=== YOUR OBJECTIVE ===
Answer with a number only, stating how many lines of the records hold the word "Bibliometric".

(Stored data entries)
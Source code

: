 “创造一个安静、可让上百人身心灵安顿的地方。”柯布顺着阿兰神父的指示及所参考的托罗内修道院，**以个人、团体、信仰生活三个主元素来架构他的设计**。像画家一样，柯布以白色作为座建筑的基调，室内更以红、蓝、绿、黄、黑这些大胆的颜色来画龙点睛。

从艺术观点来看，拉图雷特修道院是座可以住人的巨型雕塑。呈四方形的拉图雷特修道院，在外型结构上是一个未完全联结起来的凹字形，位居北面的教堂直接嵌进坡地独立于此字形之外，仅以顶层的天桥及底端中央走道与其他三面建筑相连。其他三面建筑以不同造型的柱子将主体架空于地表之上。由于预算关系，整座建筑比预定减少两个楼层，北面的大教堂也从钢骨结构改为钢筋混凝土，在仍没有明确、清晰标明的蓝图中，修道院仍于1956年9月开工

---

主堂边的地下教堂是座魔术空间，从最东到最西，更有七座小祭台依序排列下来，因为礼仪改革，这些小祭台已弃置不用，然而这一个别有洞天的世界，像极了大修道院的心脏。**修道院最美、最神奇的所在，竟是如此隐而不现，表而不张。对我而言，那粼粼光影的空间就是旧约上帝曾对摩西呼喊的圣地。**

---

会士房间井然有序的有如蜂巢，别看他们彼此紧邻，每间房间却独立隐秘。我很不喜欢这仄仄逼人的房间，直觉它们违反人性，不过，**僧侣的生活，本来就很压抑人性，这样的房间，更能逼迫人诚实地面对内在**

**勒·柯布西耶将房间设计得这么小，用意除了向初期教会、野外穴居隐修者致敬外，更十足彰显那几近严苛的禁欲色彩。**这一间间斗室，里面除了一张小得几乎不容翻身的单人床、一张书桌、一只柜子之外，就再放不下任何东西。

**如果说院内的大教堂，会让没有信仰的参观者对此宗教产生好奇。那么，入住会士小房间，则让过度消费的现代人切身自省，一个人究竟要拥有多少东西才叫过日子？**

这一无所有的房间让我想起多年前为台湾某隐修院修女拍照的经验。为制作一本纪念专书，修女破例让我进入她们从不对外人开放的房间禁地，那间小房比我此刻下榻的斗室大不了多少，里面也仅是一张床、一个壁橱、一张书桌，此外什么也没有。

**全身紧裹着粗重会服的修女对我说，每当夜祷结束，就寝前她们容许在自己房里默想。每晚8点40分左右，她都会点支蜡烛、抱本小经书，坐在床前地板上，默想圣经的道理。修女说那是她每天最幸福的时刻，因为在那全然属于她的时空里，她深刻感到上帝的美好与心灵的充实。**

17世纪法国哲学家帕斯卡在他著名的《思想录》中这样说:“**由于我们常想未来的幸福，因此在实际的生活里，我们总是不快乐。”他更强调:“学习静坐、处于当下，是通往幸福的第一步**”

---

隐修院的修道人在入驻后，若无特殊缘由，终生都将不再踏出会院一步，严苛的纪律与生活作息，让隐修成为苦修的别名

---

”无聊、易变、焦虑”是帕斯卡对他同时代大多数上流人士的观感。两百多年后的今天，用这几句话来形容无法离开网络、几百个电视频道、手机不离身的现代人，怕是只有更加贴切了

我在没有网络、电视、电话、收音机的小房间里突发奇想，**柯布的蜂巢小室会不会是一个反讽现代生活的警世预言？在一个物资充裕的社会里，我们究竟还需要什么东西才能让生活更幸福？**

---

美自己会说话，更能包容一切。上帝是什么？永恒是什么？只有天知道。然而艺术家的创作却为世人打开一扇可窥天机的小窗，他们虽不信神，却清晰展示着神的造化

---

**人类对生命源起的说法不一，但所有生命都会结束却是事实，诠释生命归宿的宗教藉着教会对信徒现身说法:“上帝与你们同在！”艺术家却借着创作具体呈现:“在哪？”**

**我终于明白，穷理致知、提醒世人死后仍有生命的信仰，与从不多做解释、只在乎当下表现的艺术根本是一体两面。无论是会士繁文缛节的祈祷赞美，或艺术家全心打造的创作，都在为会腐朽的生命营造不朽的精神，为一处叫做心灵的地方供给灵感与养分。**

---

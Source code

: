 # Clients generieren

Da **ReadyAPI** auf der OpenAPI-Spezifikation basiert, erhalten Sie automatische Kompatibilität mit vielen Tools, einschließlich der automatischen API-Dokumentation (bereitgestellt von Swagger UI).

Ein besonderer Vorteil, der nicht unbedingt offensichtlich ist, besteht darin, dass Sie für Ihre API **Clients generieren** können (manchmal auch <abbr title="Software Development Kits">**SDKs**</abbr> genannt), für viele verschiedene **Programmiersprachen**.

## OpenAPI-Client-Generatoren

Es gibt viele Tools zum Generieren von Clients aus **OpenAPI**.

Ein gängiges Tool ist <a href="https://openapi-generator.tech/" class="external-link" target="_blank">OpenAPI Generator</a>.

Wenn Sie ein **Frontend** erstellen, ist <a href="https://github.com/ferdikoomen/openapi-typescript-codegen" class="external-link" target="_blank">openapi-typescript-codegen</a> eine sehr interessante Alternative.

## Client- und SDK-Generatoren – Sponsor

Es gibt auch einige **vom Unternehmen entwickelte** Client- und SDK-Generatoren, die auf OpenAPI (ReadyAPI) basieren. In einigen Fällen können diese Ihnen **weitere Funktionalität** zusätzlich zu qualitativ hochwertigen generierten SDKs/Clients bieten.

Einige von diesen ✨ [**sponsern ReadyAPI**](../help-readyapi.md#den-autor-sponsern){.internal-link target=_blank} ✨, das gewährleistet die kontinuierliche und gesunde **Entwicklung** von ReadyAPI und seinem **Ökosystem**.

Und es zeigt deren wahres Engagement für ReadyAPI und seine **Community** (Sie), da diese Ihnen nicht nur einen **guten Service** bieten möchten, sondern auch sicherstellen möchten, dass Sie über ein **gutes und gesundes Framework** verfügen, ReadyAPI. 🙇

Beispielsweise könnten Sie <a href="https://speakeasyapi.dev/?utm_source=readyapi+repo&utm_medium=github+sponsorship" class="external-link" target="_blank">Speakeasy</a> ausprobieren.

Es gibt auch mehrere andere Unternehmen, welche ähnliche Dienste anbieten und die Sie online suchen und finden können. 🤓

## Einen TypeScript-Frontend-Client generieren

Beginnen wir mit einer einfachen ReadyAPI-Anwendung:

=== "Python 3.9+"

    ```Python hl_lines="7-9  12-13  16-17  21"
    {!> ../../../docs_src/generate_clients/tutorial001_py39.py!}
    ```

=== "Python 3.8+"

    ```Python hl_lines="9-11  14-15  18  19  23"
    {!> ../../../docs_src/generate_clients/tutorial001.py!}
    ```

---

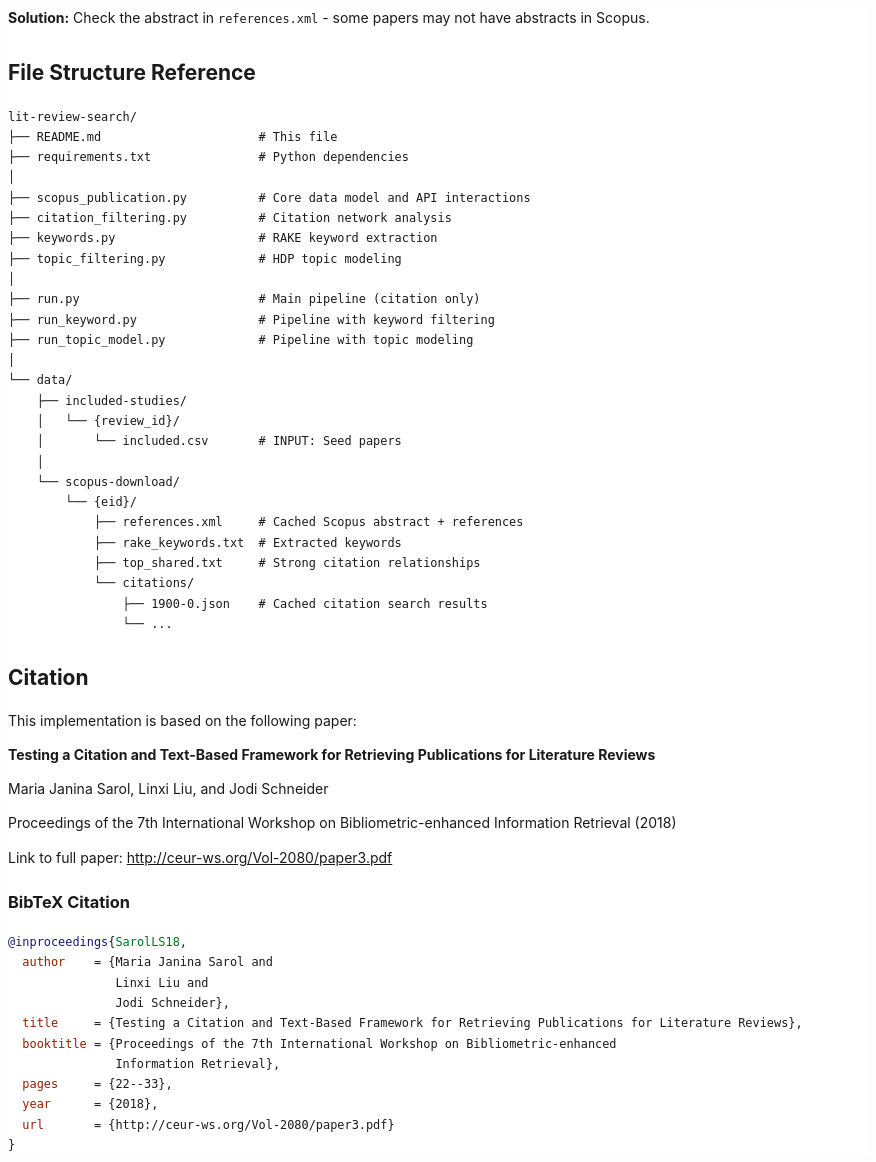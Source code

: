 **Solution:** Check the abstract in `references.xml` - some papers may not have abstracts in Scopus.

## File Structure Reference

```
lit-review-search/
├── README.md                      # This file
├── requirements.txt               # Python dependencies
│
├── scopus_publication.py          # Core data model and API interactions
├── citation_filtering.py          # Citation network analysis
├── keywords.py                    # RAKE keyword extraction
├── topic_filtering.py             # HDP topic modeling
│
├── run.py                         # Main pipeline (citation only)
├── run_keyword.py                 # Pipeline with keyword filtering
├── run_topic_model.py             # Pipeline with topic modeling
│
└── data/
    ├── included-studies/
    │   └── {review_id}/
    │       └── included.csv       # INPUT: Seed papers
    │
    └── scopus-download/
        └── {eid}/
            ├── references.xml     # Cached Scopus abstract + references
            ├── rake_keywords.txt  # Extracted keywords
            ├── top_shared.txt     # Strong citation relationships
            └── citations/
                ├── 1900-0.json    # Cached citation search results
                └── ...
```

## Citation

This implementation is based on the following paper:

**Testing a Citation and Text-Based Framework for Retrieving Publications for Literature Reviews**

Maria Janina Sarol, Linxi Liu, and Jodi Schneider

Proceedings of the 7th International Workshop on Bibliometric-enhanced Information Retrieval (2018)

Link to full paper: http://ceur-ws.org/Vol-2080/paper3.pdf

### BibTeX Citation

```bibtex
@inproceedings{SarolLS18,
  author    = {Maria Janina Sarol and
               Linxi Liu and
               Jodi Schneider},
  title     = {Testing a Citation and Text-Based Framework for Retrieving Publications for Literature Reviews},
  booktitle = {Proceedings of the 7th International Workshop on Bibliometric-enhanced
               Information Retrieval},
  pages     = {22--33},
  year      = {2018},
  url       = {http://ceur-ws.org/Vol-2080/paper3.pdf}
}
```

=== SOLUTION FOR THIS PROBLEM ===
2